◆ **DATASET EXCERPTS**:
- Opening Delimiter -

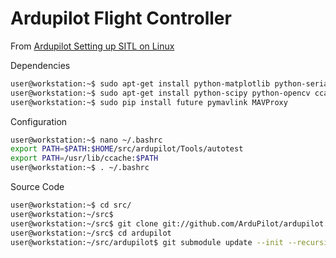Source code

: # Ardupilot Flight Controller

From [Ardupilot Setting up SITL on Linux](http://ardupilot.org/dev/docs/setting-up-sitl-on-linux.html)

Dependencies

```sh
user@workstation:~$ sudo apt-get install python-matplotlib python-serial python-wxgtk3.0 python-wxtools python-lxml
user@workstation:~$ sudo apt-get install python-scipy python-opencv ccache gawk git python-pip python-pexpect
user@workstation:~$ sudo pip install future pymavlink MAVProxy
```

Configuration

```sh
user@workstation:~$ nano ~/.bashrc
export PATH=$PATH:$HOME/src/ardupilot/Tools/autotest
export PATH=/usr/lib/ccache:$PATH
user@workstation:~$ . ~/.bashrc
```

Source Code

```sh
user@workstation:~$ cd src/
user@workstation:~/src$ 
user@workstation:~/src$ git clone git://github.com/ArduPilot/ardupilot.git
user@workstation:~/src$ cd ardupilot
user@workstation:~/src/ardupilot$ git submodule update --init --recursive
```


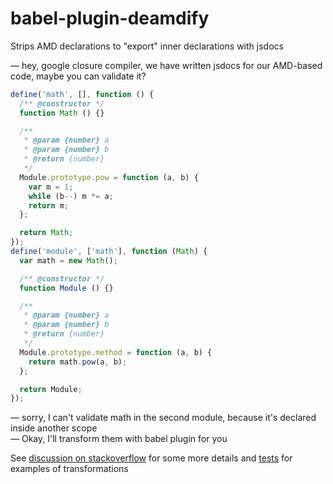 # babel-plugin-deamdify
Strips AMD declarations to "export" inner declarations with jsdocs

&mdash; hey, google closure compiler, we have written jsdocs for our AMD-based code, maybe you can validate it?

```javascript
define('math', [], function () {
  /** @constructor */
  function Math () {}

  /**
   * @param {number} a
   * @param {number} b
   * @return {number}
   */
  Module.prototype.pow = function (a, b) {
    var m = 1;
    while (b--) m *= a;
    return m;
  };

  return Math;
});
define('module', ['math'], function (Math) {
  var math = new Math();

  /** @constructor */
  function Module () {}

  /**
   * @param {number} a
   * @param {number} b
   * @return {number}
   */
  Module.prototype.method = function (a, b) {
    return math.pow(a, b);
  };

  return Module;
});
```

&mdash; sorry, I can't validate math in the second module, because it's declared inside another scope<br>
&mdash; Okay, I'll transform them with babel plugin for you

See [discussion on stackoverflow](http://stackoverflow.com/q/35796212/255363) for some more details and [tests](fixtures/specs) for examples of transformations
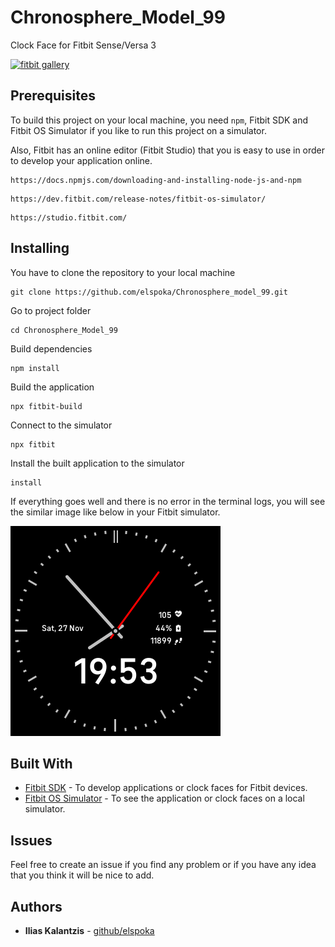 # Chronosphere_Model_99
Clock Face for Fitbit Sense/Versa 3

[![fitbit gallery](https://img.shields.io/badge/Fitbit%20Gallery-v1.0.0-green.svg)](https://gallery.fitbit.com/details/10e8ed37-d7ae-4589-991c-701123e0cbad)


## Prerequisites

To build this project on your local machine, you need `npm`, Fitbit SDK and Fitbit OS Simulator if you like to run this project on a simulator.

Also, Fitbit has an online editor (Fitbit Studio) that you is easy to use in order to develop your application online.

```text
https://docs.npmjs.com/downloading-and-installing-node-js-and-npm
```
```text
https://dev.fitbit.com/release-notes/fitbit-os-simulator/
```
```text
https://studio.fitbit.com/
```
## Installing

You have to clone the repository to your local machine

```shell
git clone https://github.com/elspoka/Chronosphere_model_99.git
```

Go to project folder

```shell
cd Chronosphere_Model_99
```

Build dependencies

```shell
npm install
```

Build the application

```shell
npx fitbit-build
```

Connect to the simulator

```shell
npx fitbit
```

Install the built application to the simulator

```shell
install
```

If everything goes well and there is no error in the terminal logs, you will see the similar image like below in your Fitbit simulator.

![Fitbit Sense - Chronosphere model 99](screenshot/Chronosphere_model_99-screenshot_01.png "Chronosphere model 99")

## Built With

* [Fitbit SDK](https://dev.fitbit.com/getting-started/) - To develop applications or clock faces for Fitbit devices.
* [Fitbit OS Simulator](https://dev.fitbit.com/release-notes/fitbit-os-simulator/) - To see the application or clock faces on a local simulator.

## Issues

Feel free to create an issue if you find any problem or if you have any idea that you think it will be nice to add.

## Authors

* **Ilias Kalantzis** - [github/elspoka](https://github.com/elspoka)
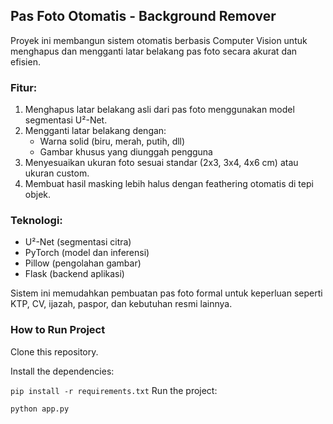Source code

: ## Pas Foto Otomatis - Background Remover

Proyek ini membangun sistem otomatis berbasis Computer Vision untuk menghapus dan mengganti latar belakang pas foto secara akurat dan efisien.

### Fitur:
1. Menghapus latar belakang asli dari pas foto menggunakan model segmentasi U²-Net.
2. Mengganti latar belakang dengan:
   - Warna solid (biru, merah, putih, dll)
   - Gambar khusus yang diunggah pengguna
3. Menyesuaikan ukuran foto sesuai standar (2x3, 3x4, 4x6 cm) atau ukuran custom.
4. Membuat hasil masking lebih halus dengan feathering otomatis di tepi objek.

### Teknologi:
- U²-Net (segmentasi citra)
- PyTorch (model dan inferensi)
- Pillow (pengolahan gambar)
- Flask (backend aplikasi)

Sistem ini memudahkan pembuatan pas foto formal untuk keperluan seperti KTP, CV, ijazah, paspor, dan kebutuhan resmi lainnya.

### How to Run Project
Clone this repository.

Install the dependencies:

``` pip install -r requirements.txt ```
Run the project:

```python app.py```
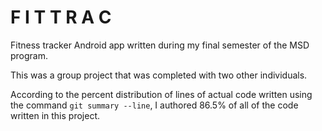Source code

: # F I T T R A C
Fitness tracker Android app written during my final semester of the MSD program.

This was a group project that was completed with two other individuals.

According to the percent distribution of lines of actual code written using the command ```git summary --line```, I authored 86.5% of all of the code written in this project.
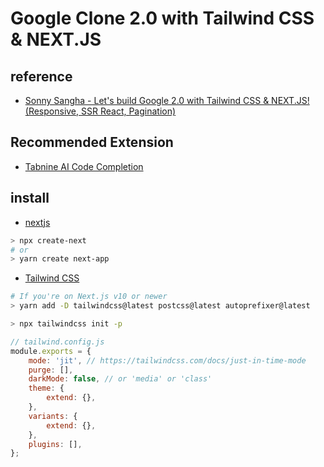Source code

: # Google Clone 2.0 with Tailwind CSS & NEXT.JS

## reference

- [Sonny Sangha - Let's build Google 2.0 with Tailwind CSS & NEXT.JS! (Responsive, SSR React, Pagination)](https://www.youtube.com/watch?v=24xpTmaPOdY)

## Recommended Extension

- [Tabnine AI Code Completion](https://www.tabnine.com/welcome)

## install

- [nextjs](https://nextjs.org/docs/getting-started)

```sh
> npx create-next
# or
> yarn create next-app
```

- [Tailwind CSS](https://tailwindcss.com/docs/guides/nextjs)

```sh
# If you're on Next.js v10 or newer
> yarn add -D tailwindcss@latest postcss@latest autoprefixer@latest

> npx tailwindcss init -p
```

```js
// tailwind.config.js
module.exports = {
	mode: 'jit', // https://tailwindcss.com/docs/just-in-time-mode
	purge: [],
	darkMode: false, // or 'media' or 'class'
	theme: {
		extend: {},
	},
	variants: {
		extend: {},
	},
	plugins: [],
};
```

- Closing Delimiter -

◆ **WORK TASK**:
Return every line of the records in which the word "that" is found.

◆ **THE ANSWER**:
Also, Fitbit has an online editor (Fitbit Studio) that you is easy to use in order to develop your application online.
Feel free to create an issue if you find any problem or if you have any idea that you think it will be nice to add.
This was a group project that was completed with two other individuals.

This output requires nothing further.